__WHAT IS REQUIRED__.
Every line below is to be copied exactly, with the pictures left out.

__EXTRACTED INFORMATION__.
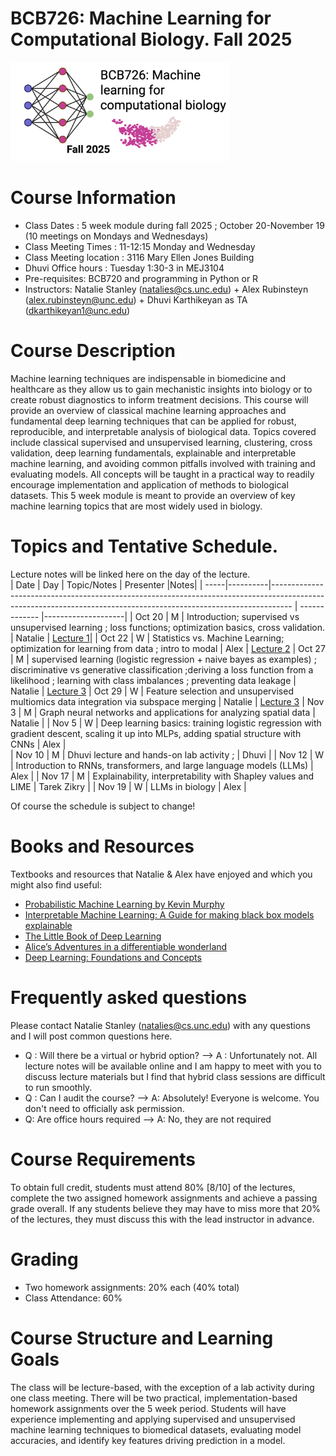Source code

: # BCB726: Machine Learning for Computational Biology. Fall 2025
<p>
  <img src="https://github.com/natalies-teaching/BCB726_Fall2025/blob/main/bcb726.png" width="350" />
</p>

# Course Information 
* Class Dates : 5 week module during fall 2025 ; October 20-November 19 (10 meetings on Mondays and Wednesdays) 
* Class Meeting Times : 11-12:15 Monday and Wednesday 
* Class Meeting location : 3116 Mary Ellen Jones Building
* Dhuvi Office hours : Tuesday 1:30-3 in MEJ3104
* Pre-requisites: BCB720 and programming in Python or R
* Instructors: Natalie Stanley (natalies@cs.unc.edu) + Alex Rubinsteyn (alex.rubinsteyn@unc.edu) + Dhuvi Karthikeyan as TA (dkarthikeyan1@unc.edu)

# Course Description 
Machine learning techniques are indispensable in biomedicine and healthcare as they allow us to gain mechanistic insights into biology or to create robust diagnostics to inform treatment decisions. This course will provide an overview of classical machine learning approaches and fundamental deep learning techniques that can be applied for robust, reproducible, and interpretable analysis of biological data. Topics covered include classical supervised and unsupervised learning, clustering, cross validation, deep learning fundamentals, explainable and interpretable machine learning, and avoiding common pitfalls involved with training and evaluating models. All concepts will be taught in a practical way to readily encourage implementation and application of methods to biological datasets. This 5 week module is meant to provide an overview of key machine learning topics that are most widely used in biology. 

# Topics and Tentative Schedule.
Lecture notes will be linked here on the day of the lecture.  
| Date | Day      | Topic/Notes                                                                                                                                                      | Presenter     |Notes|
| -----|----------|----------------------------------------------------------------------------------------------------------------------------------------------------------------- | ------------- |--------------------|
| Oct 20 | M  | Introduction; supervised vs unsupervised learning ; loss functions; optimization basics, cross validation.                                                           | Natalie       | [Lecture 1](https://github.com/natalies-teaching/BCB726_Fall2025/blob/main/Lecture_Notes/Lecture1.pdf)|
| Oct 22 | W  | Statistics vs. Machine Learning; optimization for learning from data ; intro to modal     | Alex       | [Lecture 2](https://github.com/natalies-teaching/BCB726_Fall2025/blob/main/Lecture_Notes/Lecture2.pdf)
| Oct 27 | M  | supervised learning (logistic regression + naive bayes as examples) ; discriminative vs generative classification ;deriving a loss function from a likelihood ; learning with class imbalances ; preventing data leakage        | Natalie       | [Lecture 3](https://github.com/natalies-teaching/BCB726_Fall2025/blob/main/Lecture_Notes/Lecture3.pdf)
| Oct 29 | W  | Feature selection and unsupervised multiomics data integration via subspace merging                                                                                                                       | Natalie       | [Lecture 3](https://github.com/natalies-teaching/BCB726_Fall2025/blob/main/Lecture_Notes/Lecture4.pdf)
| Nov 3 | M  | Graph neural networks and applications for analyzing spatial data                                                                                                                          | Natalie       |
| Nov 5 | W  |  Deep learning basics: training logistic regression with gradient descent, scaling it up into MLPs, adding spatial structure with CNNs | Alex   |  
| Nov 10 | M | Dhuvi lecture and hands-on lab activity ;  | Dhuvi |
| Nov 12 | W | Introduction to RNNs, transformers, and large language models (LLMs)            | Alex          | 
| Nov 17 | M |  Explainability, interpretability with Shapley values and LIME                  | Tarek Zikry  |
| Nov 19 | W | LLMs in biology                                                                 | Alex          |

Of course the schedule is subject to change! 

# Books and Resources
Textbooks and resources that Natalie & Alex have enjoyed and which you might also find useful: 
* [Probabilistic Machine Learning by Kevin Murphy](https://probml.github.io/pml-book/book1.html)
* [Interpretable Machine Learning: A Guide for making black box models explainable](https://christophm.github.io/interpretable-ml-book/)
* [The Little Book of Deep Learning](https://fleuret.org/public/lbdl.pdf) 
* [Alice’s Adventures in a differentiable wonderland](https://arxiv.org/pdf/2404.17625)
* [Deep Learning: Foundations and Concepts](https://link.springer.com/book/10.1007/978-3-031-45468-4) 


# Frequently asked questions
Please contact Natalie Stanley (natalies@cs.unc.edu) with any questions and I will post common questions here. 

* Q : Will there be a virtual or hybrid option? --> A : Unfortunately not. All lecture notes will be available online and I am happy to meet with you to discuss lecture materials but I find that hybrid class sessions are difficult to run smoothly.
* Q : Can I audit the course? --> A: Absolutely! Everyone is welcome. You don't need to officially ask permission.
* Q: Are office hours required --> A: No, they are not required

# Course Requirements 
To obtain full credit, students must attend 80% [8/10] of the lectures, complete the two assigned homework assignments and achieve a passing grade overall. If any students believe they may
have to miss more that 20% of the lectures, they must discuss this with the lead instructor in advance. 

# Grading 
* Two homework assignments: 20% each (40% total)
* Class Attendance: 60%

# Course Structure and Learning Goals
The class will be lecture-based, with the exception of a lab activity during one class meeting. There will be two practical, implementation-based homework assignments over the 5 week period. Students will have experience implementing and applying supervised and unsupervised machine learning techniques to biomedical datasets, evaluating model accuracies, and identify key features driving prediction in a model.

__RESPONSE FOR THIS EXERCISE__.
Source code

: # BCB726: Machine Learning for Computational Biology. Fall 2025
<p>
  <img src="https://github.com/natalies-teaching/BCB726_Fall2025/blob/main/bcb726.png" width="350" />
</p>

# Course Information 
* Class Dates : 5 week module during fall 2025 ; October 20-November 19 (10 meetings on Mondays and Wednesdays) 
* Class Meeting Times : 11-12:15 Monday and Wednesday 
* Class Meeting location : 3116 Mary Ellen Jones Building
* Dhuvi Office hours : Tuesday 1:30-3 in MEJ3104
* Pre-requisites: BCB720 and programming in Python or R
* Instructors: Natalie Stanley (natalies@cs.unc.edu) + Alex Rubinsteyn (alex.rubinsteyn@unc.edu) + Dhuvi Karthikeyan as TA (dkarthikeyan1@unc.edu)

# Course Description 
Machine learning techniques are indispensable in biomedicine and healthcare as they allow us to gain mechanistic insights into biology or to create robust diagnostics to inform treatment decisions. This course will provide an overview of classical machine learning approaches and fundamental deep learning techniques that can be applied for robust, reproducible, and interpretable analysis of biological data. Topics covered include classical supervised and unsupervised learning, clustering, cross validation, deep learning fundamentals, explainable and interpretable machine learning, and avoiding common pitfalls involved with training and evaluating models. All concepts will be taught in a practical way to readily encourage implementation and application of methods to biological datasets. This 5 week module is meant to provide an overview of key machine learning topics that are most widely used in biology. 

# Topics and Tentative Schedule.
Lecture notes will be linked here on the day of the lecture.  
| Date | Day      | Topic/Notes                                                                                                                                                      | Presenter     |Notes|
| -----|----------|----------------------------------------------------------------------------------------------------------------------------------------------------------------- | ------------- |--------------------|
| Oct 20 | M  | Introduction; supervised vs unsupervised learning ; loss functions; optimization basics, cross validation.                                                           | Natalie       | [Lecture 1](https://github.com/natalies-teaching/BCB726_Fall2025/blob/main/Lecture_Notes/Lecture1.pdf)|
| Oct 22 | W  | Statistics vs. Machine Learning; optimization for learning from data ; intro to modal     | Alex       | [Lecture 2](https://github.com/natalies-teaching/BCB726_Fall2025/blob/main/Lecture_Notes/Lecture2.pdf)
| Oct 27 | M  | supervised learning (logistic regression + naive bayes as examples) ; discriminative vs generative classification ;deriving a loss function from a likelihood ; learning with class imbalances ; preventing data leakage        | Natalie       | [Lecture 3](https://github.com/natalies-teaching/BCB726_Fall2025/blob/main/Lecture_Notes/Lecture3.pdf)
| Oct 29 | W  | Feature selection and unsupervised multiomics data integration via subspace merging                                                                                                                       | Natalie       | [Lecture 3](https://github.com/natalies-teaching/BCB726_Fall2025/blob/main/Lecture_Notes/Lecture4.pdf)
| Nov 3 | M  | Graph neural networks and applications for analyzing spatial data                                                                                                                          | Natalie       |
| Nov 5 | W  |  Deep learning basics: training logistic regression with gradient descent, scaling it up into MLPs, adding spatial structure with CNNs | Alex   |  
| Nov 10 | M | Dhuvi lecture and hands-on lab activity ;  | Dhuvi |
| Nov 12 | W | Introduction to RNNs, transformers, and large language models (LLMs)            | Alex          | 
| Nov 17 | M |  Explainability, interpretability with Shapley values and LIME                  | Tarek Zikry  |
| Nov 19 | W | LLMs in biology                                                                 | Alex          |

Of course the schedule is subject to change! 

# Books and Resources
Textbooks and resources that Natalie & Alex have enjoyed and which you might also find useful: 
* [Probabilistic Machine Learning by Kevin Murphy](https://probml.github.io/pml-book/book1.html)
* [Interpretable Machine Learning: A Guide for making black box models explainable](https://christophm.github.io/interpretable-ml-book/)
* [The Little Book of Deep Learning](https://fleuret.org/public/lbdl.pdf) 
* [Alice’s Adventures in a differentiable wonderland](https://arxiv.org/pdf/2404.17625)
* [Deep Learning: Foundations and Concepts](https://link.springer.com/book/10.1007/978-3-031-45468-4) 


# Frequently asked questions
Please contact Natalie Stanley (natalies@cs.unc.edu) with any questions and I will post common questions here. 

* Q : Will there be a virtual or hybrid option? --> A : Unfortunately not. All lecture notes will be available online and I am happy to meet with you to discuss lecture materials but I find that hybrid class sessions are difficult to run smoothly.
* Q : Can I audit the course? --> A: Absolutely! Everyone is welcome. You don't need to officially ask permission.
* Q: Are office hours required --> A: No, they are not required

# Course Requirements 
To obtain full credit, students must attend 80% [8/10] of the lectures, complete the two assigned homework assignments and achieve a passing grade overall. If any students believe they may
have to miss more that 20% of the lectures, they must discuss this with the lead instructor in advance. 

# Grading 
* Two homework assignments: 20% each (40% total)
* Class Attendance: 60%

# Course Structure and Learning Goals
The class will be lecture-based, with the exception of a lab activity during one class meeting. There will be two practical, implementation-based homework assignments over the 5 week period. Students will have experience implementing and applying supervised and unsupervised machine learning techniques to biomedical datasets, evaluating model accuracies, and identify key features driving prediction in a model.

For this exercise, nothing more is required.